> What you are asked to do: From the first line of the data through the line containing "In the present", return each line exactly.

*** Source data Section Begins ***

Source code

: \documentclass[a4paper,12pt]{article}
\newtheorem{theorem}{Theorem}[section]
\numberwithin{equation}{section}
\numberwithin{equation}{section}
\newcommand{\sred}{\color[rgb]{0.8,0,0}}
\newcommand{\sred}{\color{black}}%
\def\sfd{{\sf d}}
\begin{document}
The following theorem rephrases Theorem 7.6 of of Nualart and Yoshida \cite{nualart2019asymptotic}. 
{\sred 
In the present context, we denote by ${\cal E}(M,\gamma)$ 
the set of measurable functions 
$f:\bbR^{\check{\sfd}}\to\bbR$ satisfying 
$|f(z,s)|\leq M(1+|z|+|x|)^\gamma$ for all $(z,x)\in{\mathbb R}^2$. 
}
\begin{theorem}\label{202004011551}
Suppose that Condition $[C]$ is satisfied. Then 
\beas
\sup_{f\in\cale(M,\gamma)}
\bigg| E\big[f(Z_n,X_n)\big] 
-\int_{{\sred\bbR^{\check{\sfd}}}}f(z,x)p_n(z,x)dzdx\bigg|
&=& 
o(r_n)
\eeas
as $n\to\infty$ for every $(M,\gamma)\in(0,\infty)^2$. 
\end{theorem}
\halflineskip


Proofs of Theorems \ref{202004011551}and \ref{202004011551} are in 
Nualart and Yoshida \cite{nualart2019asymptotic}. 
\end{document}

*** Source data Section Ends ***

> Exercise output:
Source code

: \documentclass[a4paper,12pt]{article}
\newtheorem{theorem}{Theorem}[section]
\numberwithin{equation}{section}
\numberwithin{equation}{section}
\newcommand{\sred}{\color[rgb]{0.8,0,0}}
\newcommand{\sred}{\color{black}}%
\def\sfd{{\sf d}}
\begin{document}
The following theorem rephrases Theorem 7.6 of of Nualart and Yoshida \cite{nualart2019asymptotic}. 
{\sred 
In the present context, we denote by ${\cal E}(M,\gamma)$ 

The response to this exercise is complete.